Sakana Fugu posts strong benchmarks but draws backlash over speed, cost, and wrapper claims

June 24, 20264 min read

Sakana AI's new Fugu system is the loudest thing in the AI world this week, and not all the noise is good. The Tokyo startup says its multi-agent orchestration technology reaches frontier-level performance by coordinating several large language models behind a single OpenAI-compatible API. The published benchmarks look strong on paper. Early hands-on tests and industry commentary have flagged real problems with speed, pricing, and how the launch was marketed.

Fugu is not a single model. It works as a conductor, a learned orchestrator that breaks a complex task into parts, routes each part to a specialized model from a swappable pool, then stitches the results into one answer. That pool can include models from Anthropic, Google, and OpenAI, and Sakana can swap pieces in and out. The pitch is one unified API call, no juggling agents yourself, and resilience when a given model goes down or gets blocked by export controls.

There are two tiers. Fugu is the balanced option tuned for speed and everyday work. Fugu Ultra is tuned for maximum quality on hard problems. Both grew out of Sakana's research into learned orchestration, published as the TRINITY and Conductor papers at ICLR 2026. Sakana launched the system on June 22, 2026.

The published benchmarks are eye-catching, with one big caveat: every number is self-reported by Sakana. On SWE-Bench Pro, Fugu Ultra scored 73.7 and Fugu 59.0, beating Claude Opus 4.8 at 69.2 and GPT-5.5 at 58.6, while trailing the inaccessible Fable 5 at 80.0. On LiveCodeBench both tiers landed near 93, ahead of Claude Fable 5 at 89.8. On GPQA-Diamond both hit 95.5, edging Mythos Preview at 94.6.

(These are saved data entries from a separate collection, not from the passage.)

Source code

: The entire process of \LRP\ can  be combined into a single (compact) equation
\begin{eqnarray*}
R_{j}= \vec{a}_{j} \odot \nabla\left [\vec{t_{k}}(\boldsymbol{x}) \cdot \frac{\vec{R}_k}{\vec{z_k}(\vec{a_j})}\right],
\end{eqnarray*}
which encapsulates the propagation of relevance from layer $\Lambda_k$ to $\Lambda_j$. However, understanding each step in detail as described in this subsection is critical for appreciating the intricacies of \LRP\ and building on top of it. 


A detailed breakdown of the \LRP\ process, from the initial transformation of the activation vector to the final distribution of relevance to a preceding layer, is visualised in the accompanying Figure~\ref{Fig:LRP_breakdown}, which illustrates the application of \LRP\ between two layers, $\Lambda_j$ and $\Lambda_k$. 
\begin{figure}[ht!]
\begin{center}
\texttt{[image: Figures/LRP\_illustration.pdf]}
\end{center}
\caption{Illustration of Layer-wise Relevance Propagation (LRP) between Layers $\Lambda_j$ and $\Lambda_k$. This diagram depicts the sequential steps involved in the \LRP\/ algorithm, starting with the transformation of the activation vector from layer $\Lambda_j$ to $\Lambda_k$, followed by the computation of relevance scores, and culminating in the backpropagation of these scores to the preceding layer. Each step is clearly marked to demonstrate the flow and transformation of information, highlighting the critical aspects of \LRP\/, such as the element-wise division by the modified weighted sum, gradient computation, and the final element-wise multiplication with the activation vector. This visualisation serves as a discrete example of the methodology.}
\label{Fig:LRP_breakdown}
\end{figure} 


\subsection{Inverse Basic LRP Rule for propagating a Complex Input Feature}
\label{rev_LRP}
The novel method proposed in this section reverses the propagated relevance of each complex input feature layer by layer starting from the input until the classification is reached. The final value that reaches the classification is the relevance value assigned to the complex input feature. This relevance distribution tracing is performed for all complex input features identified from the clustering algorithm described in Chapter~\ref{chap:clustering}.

On TerminalBench 2.1, Fugu Ultra reached 82.1 and Fugu 80.2, ahead of Claude Opus 4.8 at 74.6 and GPT-5.5 at 78.2. On Humanity's Last Exam, Fugu Ultra scored 50.0 to Opus 4.8's 49.8, a narrow win. Independent verification is still thin, and Fable 5 and Mythos-level models are not in Fugu's current pool because of U.S. export controls.

Sakana also leaned on custom demos. Fugu Ultra generated a working mechanical iris in CAD where other models broke down structurally, built a Rubik's Cube solver that cleared all 300 test cases, and deciphered tangled 17th-century Japanese scattered writing, known as chirashigaki. It also posted strong results on automated research and long-horizon tasks.

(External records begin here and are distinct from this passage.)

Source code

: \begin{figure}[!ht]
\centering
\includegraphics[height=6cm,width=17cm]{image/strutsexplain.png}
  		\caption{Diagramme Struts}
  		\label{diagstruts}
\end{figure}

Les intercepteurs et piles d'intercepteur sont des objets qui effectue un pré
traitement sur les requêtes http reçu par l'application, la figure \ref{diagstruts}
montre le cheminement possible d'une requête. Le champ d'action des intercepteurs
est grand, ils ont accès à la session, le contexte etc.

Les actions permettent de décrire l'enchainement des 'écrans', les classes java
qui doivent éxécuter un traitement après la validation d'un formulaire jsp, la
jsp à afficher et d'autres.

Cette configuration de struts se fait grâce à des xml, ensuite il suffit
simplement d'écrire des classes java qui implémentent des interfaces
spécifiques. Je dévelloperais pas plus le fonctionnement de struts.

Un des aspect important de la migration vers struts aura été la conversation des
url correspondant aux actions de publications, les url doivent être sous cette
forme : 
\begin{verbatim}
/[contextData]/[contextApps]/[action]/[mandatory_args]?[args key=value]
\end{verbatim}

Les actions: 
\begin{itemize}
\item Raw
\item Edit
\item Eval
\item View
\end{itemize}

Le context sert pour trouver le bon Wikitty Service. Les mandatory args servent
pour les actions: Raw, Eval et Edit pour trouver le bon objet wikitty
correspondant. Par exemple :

Real-world reviews are split. Nearly 500 beta testers praised Fugu Ultra for code review that often surfaced more than 20 issues where GPT-5.5 caught about 3. Testers liked how it handled long, messy workflows like cybersecurity assessments, patent analysis, and reproducing research papers, and how it held a stable persona across long sessions.

The complaints are just as loud. Many independent testers call it extremely slow. AI researcher Ethan Mollick said his usual coding tests took around 30 minutes. One user burned an entire 20 dollar plan quota on a single complex prompt. Frontend and visual coding came out weaker and jagged compared to top single models, and several testers said the output was fine but did not consistently match Claude Fable 5 in practice.

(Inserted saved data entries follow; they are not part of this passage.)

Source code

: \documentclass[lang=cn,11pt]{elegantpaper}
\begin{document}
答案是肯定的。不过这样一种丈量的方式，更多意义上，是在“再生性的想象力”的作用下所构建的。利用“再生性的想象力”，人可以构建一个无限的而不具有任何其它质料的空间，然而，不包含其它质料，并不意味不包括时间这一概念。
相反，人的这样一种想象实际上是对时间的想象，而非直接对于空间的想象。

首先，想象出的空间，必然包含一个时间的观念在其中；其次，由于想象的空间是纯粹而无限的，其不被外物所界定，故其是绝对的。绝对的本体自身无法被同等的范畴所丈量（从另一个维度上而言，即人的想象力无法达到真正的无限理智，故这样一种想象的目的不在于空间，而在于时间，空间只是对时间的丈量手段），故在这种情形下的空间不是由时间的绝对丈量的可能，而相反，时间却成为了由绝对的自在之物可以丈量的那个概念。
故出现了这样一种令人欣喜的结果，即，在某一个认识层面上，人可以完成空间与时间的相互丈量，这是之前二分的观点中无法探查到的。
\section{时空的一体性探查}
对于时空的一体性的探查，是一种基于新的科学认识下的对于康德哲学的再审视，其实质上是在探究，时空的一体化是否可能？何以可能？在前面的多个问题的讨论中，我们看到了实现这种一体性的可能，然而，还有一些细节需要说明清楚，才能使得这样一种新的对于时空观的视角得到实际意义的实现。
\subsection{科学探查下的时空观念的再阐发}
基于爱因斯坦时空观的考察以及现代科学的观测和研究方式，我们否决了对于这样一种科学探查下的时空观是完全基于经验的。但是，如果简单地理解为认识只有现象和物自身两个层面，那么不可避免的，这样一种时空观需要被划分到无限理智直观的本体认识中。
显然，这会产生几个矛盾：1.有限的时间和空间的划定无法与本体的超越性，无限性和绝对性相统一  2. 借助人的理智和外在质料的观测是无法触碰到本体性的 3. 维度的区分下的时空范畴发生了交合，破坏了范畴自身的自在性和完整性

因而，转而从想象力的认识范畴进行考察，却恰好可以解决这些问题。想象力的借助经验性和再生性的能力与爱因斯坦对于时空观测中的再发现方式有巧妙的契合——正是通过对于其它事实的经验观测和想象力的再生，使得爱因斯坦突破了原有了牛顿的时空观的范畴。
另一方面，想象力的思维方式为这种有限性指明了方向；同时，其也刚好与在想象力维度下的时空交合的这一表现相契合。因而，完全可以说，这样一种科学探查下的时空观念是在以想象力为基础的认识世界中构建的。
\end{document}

The backlash on X, Hacker News, Reddit, and tech media has been sharp. The loudest line is that Fugu is just a wrapper or router, an orchestration layer sitting on top of existing models rather than a new frontier model. Some called Sakana's framing, that it matches Fable and Mythos performance, misleading or even fraudulent.

Pricing drew heat too. The 200 dollar per month Max plan reportedly gives heavy users less than three hours of use a week, and Fugu Ultra costs about 30 dollars per million output tokens at base. Critics also note Fugu does not disclose which underlying model handles a given task, and that it still leans heavily on U.S. frontier models, which undercuts the claim of independence from export controls. Some observers also criticized Sakana's aggressive hiring push around the launch.

Sakana's answer is that benchmarks only tell part of the story. The company points to beta feedback showing strength in long-running real-world agentic work, where single models often drift or fail. It also stresses the strategic value of a swappable pool as export rules tighten. The plan is to add more open models, eventually its own models, and give users more control over coordination.

Fugu fits a growing shift toward orchestration and multi-agent systems instead of ever-bigger single models. When a top model can vanish overnight for geopolitical reasons, tools that smartly combine what is already available start to look valuable. Whether Fugu becomes mainstream or stays a niche high-end option depends on faster responses, better pricing, and independent proof of its claims. For now it delivers genuinely strong results on paper and shows promise for complex workflows, while early adopters hit real friction on latency and cost, and the orchestrator versus model debate stays wide open.